De mogelijke link tussen anti-lhbtq-geweld en de islam is een ongemakkelijke waarheid, zegt UvA-onderzoeker Laurens Buijs in Het Parool. Volgens hem krijgt geweld en intimidatie tegen lhbtq’s van de overheid en wetenschap te weinig aandacht. Hij start een nieuwe, grootschalige studie naar geweld tegen lhbtq’s. De mogelijke link met de islam is naar de mening van Buijs een onderwerp dat we steeds laten liggen.’ De studie richt zich specifiek op de Indische Buurt.
Buijs wil voor langere tijd de Indische Buurt induiken omdat die buurt zo’n goede plek is voor de casestudy. Er zijn veel multiculturele groepen, maar ook vindt er een instroom plaats van witte Amsterdammers en mensen uit de gay community. Hij wil vooral kijken naar bijvoorbeeld geweld tegen transgender- en non-binaire personen. Hij wil er gaan spreken met Marokkaans-Nederlandse jongens, maar ook met hun moeders, sociaal werkers, imams.

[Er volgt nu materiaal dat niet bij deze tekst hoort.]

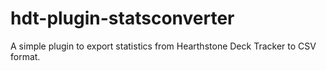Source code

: # hdt-plugin-statsconverter
A simple plugin to export statistics from Hearthstone Deck Tracker to CSV format.
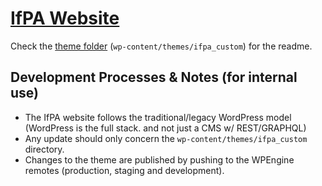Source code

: # [IfPA Website](https://instituteforpatientaccess.org)

Check the [theme folder](https://github.com/avinoamsn/ifpa/tree/master/wp-content/themes/ifpa_custom) (`wp-content/themes/ifpa_custom`) for the readme.

## Development Processes & Notes (for internal use)

- The IfPA website follows the traditional/legacy WordPress model (WordPress is the full stack. and not just a CMS w/ REST/GRAPHQL)
- Any update should only concern the `wp-content/themes/ifpa_custom` directory.
- Changes to the theme are published by pushing to the WPEngine remotes (production, staging and development).
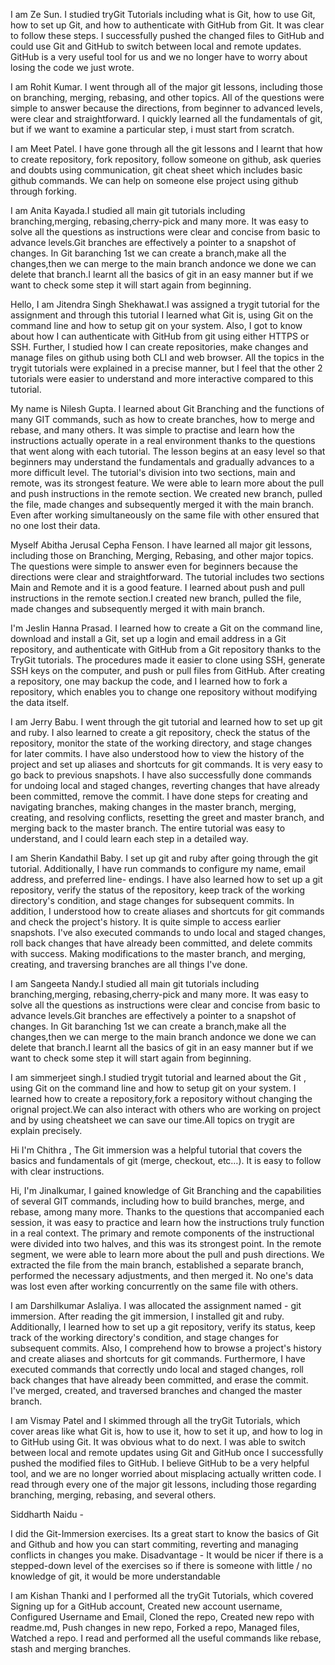 I am Ze Sun. I studied tryGit Tutorials including what is Git, how to use Git, how to set up Git, and how to authenticate with GitHub from Git. It was clear to follow these steps. I successfully pushed the changed files to GitHub and could use Git and GitHub to switch between local and remote updates. GitHub is a very useful tool for us and we no longer have to worry about losing the code we just wrote.

I am Rohit Kumar. I went through all of the major git lessons, including those on branching, merging, rebasing, and other topics. All of the questions were simple to answer because the directions, from beginner to advanced levels, were clear and straightforward. I quickly learned all the fundamentals of git, but if we want to examine a particular step, i must start from scratch.

I am Meet Patel. I have gone through all the git lessons and I learnt that how to create repository, fork repository, follow someone on github, ask queries and doubts using communication, git cheat sheet which includes basic github commands. We can help on someone else project using github through forking.

I am Anita Kayada.I studied all main git tutorials including branching,merging, rebasing,cherry-pick and many more. It was easy to solve all the questions as instructions were clear and concise from basic to advance levels.Git branches are effectively a pointer to a snapshot of changes.
In Git baranching 1st we can create a branch,make all the changes,then we can merge to the main branch andonce we done we can delete that branch.I learnt all the basics of git in an easy manner but if we want to check some step it will start again from beginning.

Hello, I am Jitendra Singh Shekhawat.I was assigned a trygit tutorial for the assignment and through this tutorial I learned what Git is, using Git on the command line and how to setup git on your system. Also, I got to know about how I can authenticate with GitHub from git using either HTTPS or SSH. Further, I studied how I can create repositories, make changes and manage files on github using both CLI and web browser. All the topics in the trygit tutorials were explained in a precise manner, but I feel that the other 2 tutorials were easier to understand and more interactive compared to this tutorial. 

My name is Nilesh Gupta. I learned about Git Branching and the functions of many GIT commands, such as how to create branches, how to merge and rebase, and many others. It was simple to practise and learn how the instructions actually operate in a real environment thanks to the questions that went along with each tutorial. The lesson begins at an easy level so that beginners may understand the fundamentals and gradually advances to a more difficult level. The tutorial's division into two sections, main and remote, was its strongest feature. We were able to learn more about the pull and push instructions in the remote section. We created new branch, pulled the file, made changes and subsequently merged it with the main branch. Even after working simultaneously on the same file with other ensured that no one lost their data.

Myself Abitha Jerusal Cepha Fenson. I have learned all major git lessons, including those on Branching, Merging, Rebasing, and other major topics. The questions were simple to answer even for beginners because the directions were clear and straightforward. The tutorial includes two sections Main and Remote and it is a good feature. I learned about push and pull instructions in the remote section.I created new branch, pulled the file, made changes and subsequently merged it with main branch.

I'm Jeslin Hanna Prasad. I learned how to create a Git on the command line, download and install a Git, set up a login and email address in a Git repository, and authenticate with GitHub from a Git repository thanks to the TryGit tutorials. The procedures made it easier to clone using SSH, generate SSH keys on the computer, and push or pull files from GitHub. After creating a repository, one may backup the code, and I learned how to fork a repository, which enables you to change one repository without modifying the data itself.

I am Jerry Babu.  I went through the git tutorial and learned how to set up git and ruby. I also learned to create a git repository, check the status of the repository, monitor the state of the working directory, and stage changes for later commits. I have also understood how to view the history of the project and set up aliases and shortcuts for git commands. It is very easy to go back to previous snapshots. I have also successfully done commands for undoing local and staged changes, reverting changes that have already been committed, remove the commit. I have done steps for creating and navigating branches, making changes in the master branch, merging, creating, and resolving conflicts, resetting the greet and master branch, and merging back to the master branch. The entire tutorial was easy to understand, and I could learn each step in a detailed way.

I am Sherin Kandathil Baby. I set up git and ruby after going through the git tutorial. Additionally, I have run commands to configure my name, email address, and preferred line- endings. I have also learned how to set up a git repository, verify the status of the repository, keep track of the working directory's condition, and stage changes for subsequent commits. In addition, I understood how to create aliases and shortcuts for git commands and check the project's history. It is quite simple to access earlier snapshots. I've also executed commands to undo local and staged changes, roll back changes that have already been committed, and delete commits with success. Making modifications to the master branch, and merging, creating, and traversing branches are all things I've done.

I am Sangeeta Nandy.I studied all main git tutorials including branching,merging, rebasing,cherry-pick and many more. It was easy to solve all the questions as instructions were clear and concise from basic to advance levels.Git branches are effectively a pointer to a snapshot of changes. In Git baranching 1st we can create a branch,make all the changes,then we can merge to the main branch andonce we done we can delete that branch.I learnt all the basics of git in an easy manner but if we want to check some step it will start again from beginning.

I am simmerjeet singh.I studied trygit tutorial and learned about the Git , using Git on the command line and how to setup git on your system.
I learned how to create a repository,fork a repository without changing the orignal project.We can also interact with others who are working on project and by using cheatsheet we can save our time.All topics on trygit are explain precisely.

Hi I'm Chithra , The Git immersion was a helpful tutorial that covers the basics and fundamentals of git (merge, checkout, etc…). It is easy to follow with clear instructions.

Hi, I'm Jinalkumar, I gained knowledge of Git Branching and the capabilities of several GIT commands, including how to build branches, merge, and rebase, among many more. Thanks to the questions that accompanied each session, it was easy to practice and learn how the instructions truly function in a real context. The primary and remote components of the instructional were divided into two halves, and this was its strongest point. In the remote segment, we were able to learn more about the pull and push directions. We extracted the file from the main branch, established a separate branch, performed the necessary adjustments, and then merged it. No one's data was lost even after working concurrently on the same file with others.

I am Darshilkumar Aslaliya. I was allocated the assignment named - git immersion. After reading the git immersion, I installed git and ruby.  Additionally, I learned how to set up a git repository, verify its status, keep track of the working directory's condition, and stage changes for subsequent commits. Also, I comprehend how to browse a project's history and create aliases and shortcuts for git commands. Furthermore, I have executed commands that correctly undo local and staged changes, roll back changes that have already been committed, and erase the commit. I've merged, created, and traversed branches and changed the master branch.

I am Vismay Patel and I skimmed through all the tryGit Tutorials, which cover areas like what Git is, how to use it, how to set it up, and how to log in to GitHub using Git. It was obvious what to do next. I was able to switch between local and remote updates using Git and GitHub once I successfully pushed the modified files to GitHub. I believe GitHub to be a very helpful tool, and we are no longer worried about misplacing actually written code. I read through every one of the major git lessons, including those regarding branching, merging, rebasing, and several others.

Siddharth Naidu - 

I did the Git-Immersion exercises. Its a great start to know the basics of Git and Github and how you can start commiting, reverting and managing conflicts in changes you make.
Disadvantage - It would be nicer if there is a stepped-down level of the exercises so if there is someone with little / no knowledge of git, it would be more understandable

I am Kishan Thanki and I performed all the tryGit Tutorials, which covered Signing up for a GitHub account, Created new account username, Configured Username and Email, Cloned the repo, Created new repo with readme.md, Push changes in new repo, Forked a repo, Managed files, Watched a repo. I read and performed all the useful commands like rebase, stash and merging branches.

De rol van de Islam en Marokkaanse jongens is een belangrijk aspect waar Buijs naar wil kijken. In 2009 concludeerde hij al dat ze oververtegenwoordigd zijn in zijn onderzoek naar antihomogeweld. Uit gesprekken bleek dat er toen vooral overeenkomsten tussen Marokkaans-Nederlandse jongens en andere daders waren. Het was vaak haantjesgedrag, ze wilden hun mannelijkheid tonen of er was sprake van groepsdruk. Toen vond hij geen bewijs voor de invloed van de islam op antihomogeweld.